Kvachkov was fined 40,000 rubles, about $408, reinforcing the message from Russian authorities that they will no longer will tolerate criticism of the military’s conduct of the war.
The case followed last month’s indictment of the pro-war nationalist Igor Girkin, who was detained on charges of inciting extremism over his criticism of Putin and his demands that Russia take a harsher approach in the war.
Meanwhile, in Ukraine, Russia attacked the western region of Lviv with cruise missiles in the early morning hours Tuesday, according to regional governor Maksym Kozytskyi. He said that at least 20 houses were destroyed, including one functioning as a kindergarten.
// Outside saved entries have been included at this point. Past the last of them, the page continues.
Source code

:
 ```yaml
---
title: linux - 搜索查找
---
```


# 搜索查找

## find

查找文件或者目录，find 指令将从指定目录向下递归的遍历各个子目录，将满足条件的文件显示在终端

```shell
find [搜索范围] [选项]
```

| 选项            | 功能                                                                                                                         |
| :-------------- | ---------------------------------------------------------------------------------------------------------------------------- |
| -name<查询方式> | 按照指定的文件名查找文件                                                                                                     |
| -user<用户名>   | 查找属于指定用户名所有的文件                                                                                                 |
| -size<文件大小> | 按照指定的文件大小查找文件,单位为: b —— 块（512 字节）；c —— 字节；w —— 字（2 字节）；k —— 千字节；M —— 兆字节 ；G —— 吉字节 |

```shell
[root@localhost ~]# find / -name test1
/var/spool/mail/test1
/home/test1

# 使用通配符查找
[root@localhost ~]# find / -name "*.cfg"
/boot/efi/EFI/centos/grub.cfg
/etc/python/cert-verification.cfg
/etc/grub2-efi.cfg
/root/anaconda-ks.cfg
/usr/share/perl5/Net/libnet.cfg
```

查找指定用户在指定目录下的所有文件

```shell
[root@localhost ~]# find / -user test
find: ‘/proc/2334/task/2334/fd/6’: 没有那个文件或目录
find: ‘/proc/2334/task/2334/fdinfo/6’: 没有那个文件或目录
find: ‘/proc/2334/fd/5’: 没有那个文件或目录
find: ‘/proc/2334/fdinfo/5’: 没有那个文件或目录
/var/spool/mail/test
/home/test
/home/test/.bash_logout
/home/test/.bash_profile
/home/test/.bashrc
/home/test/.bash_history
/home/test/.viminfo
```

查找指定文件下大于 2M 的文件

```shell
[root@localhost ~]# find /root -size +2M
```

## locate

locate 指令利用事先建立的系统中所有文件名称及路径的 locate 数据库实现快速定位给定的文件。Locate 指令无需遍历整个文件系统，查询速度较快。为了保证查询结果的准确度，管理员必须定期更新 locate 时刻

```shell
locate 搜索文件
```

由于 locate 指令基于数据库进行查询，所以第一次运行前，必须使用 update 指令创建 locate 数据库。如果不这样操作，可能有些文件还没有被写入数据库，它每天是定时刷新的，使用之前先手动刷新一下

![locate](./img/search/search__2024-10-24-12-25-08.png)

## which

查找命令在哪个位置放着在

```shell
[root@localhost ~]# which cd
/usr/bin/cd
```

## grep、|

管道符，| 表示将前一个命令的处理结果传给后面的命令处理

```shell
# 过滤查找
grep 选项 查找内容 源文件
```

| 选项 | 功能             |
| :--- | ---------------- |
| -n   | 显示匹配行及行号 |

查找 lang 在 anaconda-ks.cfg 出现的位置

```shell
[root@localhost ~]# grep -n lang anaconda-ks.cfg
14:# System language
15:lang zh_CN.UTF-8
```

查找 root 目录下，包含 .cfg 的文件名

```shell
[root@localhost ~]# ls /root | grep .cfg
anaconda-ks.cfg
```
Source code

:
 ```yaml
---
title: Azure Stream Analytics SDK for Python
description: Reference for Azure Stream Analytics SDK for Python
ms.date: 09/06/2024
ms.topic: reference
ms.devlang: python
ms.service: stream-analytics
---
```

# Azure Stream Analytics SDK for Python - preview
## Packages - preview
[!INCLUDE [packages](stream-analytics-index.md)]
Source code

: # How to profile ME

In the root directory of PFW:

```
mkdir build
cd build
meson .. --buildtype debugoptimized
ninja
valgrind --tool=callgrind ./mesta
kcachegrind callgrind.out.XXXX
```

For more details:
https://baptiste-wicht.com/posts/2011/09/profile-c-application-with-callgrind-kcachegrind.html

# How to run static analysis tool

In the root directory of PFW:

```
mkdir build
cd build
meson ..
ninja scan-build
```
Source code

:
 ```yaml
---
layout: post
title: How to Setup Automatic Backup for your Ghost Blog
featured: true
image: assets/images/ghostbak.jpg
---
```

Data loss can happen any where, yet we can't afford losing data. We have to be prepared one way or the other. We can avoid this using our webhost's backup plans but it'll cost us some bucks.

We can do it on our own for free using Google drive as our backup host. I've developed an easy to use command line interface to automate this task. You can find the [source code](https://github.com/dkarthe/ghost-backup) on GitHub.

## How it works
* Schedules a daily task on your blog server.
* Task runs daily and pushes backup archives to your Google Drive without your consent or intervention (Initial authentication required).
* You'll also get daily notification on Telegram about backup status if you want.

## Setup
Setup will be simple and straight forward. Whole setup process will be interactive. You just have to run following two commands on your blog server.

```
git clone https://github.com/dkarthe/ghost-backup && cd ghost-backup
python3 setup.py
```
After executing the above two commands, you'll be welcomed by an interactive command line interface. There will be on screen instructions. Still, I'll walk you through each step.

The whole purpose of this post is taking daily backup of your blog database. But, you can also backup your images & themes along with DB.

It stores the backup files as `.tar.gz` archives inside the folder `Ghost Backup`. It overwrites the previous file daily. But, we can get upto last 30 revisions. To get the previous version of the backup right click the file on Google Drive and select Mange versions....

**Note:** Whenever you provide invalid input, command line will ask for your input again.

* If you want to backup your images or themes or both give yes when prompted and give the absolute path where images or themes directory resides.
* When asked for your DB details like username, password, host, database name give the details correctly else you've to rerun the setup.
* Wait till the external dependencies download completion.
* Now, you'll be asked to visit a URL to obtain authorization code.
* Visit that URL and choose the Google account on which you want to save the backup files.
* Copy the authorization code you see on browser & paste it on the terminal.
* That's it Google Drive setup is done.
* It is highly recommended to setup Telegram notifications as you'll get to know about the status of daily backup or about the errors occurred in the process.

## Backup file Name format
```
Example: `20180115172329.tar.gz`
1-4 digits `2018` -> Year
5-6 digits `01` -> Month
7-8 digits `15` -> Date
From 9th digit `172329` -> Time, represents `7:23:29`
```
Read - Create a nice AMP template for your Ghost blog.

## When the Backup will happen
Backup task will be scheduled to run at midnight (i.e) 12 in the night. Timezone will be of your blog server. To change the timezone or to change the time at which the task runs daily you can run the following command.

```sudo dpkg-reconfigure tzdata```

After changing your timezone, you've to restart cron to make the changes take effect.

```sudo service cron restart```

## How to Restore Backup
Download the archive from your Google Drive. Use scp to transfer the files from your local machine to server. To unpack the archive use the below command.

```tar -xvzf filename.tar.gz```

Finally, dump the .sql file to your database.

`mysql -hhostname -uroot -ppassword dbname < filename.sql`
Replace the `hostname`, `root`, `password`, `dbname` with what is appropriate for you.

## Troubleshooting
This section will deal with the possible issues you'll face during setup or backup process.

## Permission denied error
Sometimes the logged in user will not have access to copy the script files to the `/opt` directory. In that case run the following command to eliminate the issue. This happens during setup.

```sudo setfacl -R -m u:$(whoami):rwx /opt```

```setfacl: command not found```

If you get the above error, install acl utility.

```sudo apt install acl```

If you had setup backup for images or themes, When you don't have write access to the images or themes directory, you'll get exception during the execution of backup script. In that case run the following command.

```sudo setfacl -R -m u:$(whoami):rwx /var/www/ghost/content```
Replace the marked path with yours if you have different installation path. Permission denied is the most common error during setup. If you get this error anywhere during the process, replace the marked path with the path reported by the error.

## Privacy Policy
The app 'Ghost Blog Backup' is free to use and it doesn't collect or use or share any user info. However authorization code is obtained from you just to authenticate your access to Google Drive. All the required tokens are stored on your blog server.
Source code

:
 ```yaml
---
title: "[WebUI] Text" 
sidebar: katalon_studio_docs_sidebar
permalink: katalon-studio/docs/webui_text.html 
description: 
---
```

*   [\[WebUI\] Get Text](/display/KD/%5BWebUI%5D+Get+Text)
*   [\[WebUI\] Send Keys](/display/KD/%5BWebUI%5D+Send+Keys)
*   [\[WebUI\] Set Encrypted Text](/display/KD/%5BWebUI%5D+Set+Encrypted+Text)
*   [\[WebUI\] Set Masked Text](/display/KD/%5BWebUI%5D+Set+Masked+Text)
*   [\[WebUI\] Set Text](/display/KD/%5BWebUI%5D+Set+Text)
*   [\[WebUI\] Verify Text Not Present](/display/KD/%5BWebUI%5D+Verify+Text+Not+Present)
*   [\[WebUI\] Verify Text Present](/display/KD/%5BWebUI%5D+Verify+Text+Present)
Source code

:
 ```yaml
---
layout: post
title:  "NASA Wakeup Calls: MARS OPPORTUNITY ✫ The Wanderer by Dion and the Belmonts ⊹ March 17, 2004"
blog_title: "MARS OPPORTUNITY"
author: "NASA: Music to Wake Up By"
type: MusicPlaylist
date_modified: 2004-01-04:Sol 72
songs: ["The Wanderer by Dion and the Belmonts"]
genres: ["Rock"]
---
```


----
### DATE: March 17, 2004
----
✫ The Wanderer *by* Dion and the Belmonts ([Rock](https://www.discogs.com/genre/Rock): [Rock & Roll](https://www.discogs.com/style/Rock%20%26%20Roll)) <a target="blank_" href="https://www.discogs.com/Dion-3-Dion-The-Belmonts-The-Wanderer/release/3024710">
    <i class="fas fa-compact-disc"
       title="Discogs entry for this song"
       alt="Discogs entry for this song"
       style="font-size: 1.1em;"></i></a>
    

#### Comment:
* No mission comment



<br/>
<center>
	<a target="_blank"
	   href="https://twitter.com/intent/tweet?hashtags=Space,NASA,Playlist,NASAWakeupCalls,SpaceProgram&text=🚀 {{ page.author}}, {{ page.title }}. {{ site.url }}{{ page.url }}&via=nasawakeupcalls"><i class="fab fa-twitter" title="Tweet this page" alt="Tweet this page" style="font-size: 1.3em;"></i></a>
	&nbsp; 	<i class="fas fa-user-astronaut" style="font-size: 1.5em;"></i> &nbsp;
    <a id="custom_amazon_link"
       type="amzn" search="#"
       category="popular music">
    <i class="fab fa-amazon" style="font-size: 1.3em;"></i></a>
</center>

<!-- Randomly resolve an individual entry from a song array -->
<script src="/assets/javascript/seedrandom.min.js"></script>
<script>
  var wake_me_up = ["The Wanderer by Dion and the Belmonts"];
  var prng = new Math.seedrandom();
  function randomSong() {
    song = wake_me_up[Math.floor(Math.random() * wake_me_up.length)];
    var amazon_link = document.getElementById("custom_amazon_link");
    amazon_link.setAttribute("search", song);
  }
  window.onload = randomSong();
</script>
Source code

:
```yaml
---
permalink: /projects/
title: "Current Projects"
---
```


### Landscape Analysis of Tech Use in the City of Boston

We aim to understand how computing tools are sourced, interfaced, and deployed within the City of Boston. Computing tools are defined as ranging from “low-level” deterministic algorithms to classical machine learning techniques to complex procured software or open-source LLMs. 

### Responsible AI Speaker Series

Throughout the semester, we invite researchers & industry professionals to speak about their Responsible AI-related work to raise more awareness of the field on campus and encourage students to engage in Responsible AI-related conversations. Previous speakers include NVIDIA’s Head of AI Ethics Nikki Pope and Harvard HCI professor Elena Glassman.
Fifteen people were injured, including a 10-year-old and a 72-year-old, he said.
In Britain on Tuesday, three suspected spies for Russia who were living and working in the U.K. were charged in a major national security investigation, the BBC reported, describing them as Bulgarian nationals.
London’s Metropolitan Police said in a statement that five people were arrested in February and that three were later charged under the Official Secrets Act with possessing “false identity documents with improper intention.”
The police did not specify what the documents were. The investigation found that the suspects were working for Russian security services and had passports, identity cards and other documents for Britain, Bulgaria, France, Italy, Spain, Croatia, Slovenia, Greece and the Czech Republic, the BBC reported.
The police identified the three people charged as Orlin Roussev, 45, Bizer Dzhambazov, 41, and Katrin Ivanova, 31. Dzhambazov and Ivanova shared the same residential address.
Ebel reported from Tunis. Karla Adam in London and Robyn Dixon in Riga, Latvia, contributed to this report.